(Saved entries)
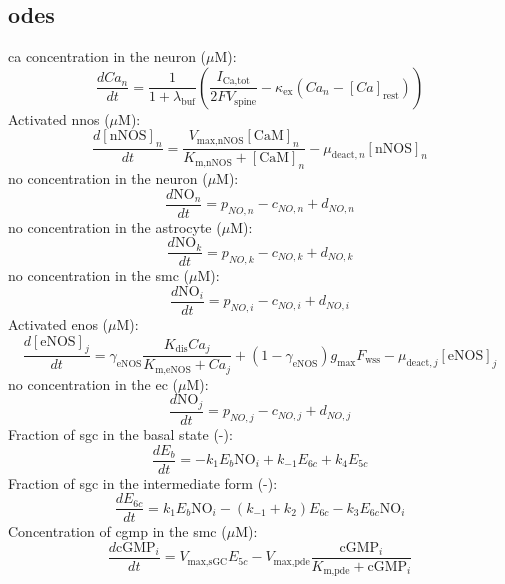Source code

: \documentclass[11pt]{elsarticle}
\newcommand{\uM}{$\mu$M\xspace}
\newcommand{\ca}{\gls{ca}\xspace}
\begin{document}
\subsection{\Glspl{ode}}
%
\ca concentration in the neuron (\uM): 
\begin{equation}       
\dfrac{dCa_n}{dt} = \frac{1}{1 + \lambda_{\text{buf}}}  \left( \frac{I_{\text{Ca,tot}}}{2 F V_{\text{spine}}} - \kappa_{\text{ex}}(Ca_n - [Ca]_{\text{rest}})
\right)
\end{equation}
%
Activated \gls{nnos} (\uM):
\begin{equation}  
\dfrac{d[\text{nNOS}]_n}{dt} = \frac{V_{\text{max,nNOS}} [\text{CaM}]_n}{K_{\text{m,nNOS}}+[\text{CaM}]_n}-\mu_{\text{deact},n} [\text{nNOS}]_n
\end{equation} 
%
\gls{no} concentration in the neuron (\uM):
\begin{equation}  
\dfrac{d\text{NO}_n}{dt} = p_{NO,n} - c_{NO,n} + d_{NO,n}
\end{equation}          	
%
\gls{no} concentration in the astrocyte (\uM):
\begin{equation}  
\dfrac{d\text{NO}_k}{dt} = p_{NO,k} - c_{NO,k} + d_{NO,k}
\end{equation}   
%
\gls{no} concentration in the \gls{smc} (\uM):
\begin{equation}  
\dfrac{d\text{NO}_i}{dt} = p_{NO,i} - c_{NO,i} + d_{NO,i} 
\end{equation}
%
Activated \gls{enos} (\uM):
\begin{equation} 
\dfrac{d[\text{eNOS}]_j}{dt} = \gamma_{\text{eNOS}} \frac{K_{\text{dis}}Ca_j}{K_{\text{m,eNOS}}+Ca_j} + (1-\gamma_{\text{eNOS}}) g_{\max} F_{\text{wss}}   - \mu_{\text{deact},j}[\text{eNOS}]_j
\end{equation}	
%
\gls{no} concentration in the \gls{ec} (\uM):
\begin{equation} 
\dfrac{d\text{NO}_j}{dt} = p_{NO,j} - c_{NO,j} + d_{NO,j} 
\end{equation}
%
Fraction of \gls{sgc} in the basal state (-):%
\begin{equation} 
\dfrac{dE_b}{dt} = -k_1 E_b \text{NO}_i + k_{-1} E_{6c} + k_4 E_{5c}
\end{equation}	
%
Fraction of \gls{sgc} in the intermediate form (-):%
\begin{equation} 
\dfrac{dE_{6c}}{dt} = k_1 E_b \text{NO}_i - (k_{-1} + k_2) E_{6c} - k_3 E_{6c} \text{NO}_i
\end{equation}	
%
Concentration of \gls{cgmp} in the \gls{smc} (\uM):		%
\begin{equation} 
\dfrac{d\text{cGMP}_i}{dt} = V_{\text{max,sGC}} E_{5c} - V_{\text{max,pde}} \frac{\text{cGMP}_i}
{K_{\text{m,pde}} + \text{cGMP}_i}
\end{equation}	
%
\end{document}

---

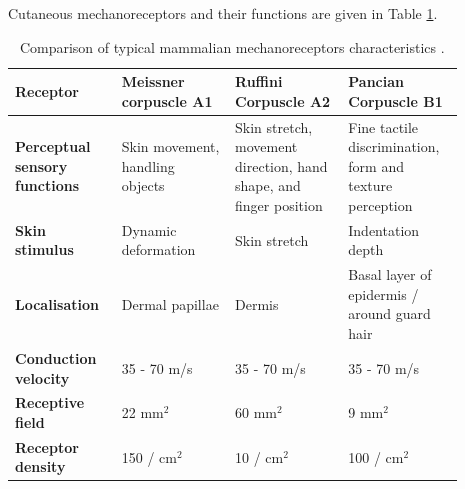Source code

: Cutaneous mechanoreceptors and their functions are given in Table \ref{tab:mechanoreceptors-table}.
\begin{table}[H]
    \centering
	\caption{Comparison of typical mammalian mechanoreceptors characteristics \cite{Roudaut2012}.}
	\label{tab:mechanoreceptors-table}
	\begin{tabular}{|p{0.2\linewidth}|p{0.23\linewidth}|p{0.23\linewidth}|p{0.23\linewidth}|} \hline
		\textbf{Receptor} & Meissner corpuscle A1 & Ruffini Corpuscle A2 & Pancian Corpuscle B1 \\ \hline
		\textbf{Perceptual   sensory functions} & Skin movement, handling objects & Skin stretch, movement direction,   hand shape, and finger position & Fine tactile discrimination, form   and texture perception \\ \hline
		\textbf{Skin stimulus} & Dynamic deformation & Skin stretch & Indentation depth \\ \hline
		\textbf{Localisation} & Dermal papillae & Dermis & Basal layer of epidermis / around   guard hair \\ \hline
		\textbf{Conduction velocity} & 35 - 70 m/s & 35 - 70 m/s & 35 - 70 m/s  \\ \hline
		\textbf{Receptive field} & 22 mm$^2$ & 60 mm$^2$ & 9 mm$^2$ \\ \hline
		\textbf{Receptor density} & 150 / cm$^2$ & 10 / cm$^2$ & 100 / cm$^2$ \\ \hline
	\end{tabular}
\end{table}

§ EXERCISE: Scan the data above and copy every line with "hline" in it.

§ SOLUTION:
	\begin{tabular}{|p{0.2\linewidth}|p{0.23\linewidth}|p{0.23\linewidth}|p{0.23\linewidth}|} \hline
		\textbf{Receptor} & Meissner corpuscle A1 & Ruffini Corpuscle A2 & Pancian Corpuscle B1 \\ \hline
		\textbf{Perceptual   sensory functions} & Skin movement, handling objects & Skin stretch, movement direction,   hand shape, and finger position & Fine tactile discrimination, form   and texture perception \\ \hline
		\textbf{Skin stimulus} & Dynamic deformation & Skin stretch & Indentation depth \\ \hline
		\textbf{Localisation} & Dermal papillae & Dermis & Basal layer of epidermis / around   guard hair \\ \hline
		\textbf{Conduction velocity} & 35 - 70 m/s & 35 - 70 m/s & 35 - 70 m/s  \\ \hline
		\textbf{Receptive field} & 22 mm$^2$ & 60 mm$^2$ & 9 mm$^2$ \\ \hline
		\textbf{Receptor density} & 150 / cm$^2$ & 10 / cm$^2$ & 100 / cm$^2$ \\ \hline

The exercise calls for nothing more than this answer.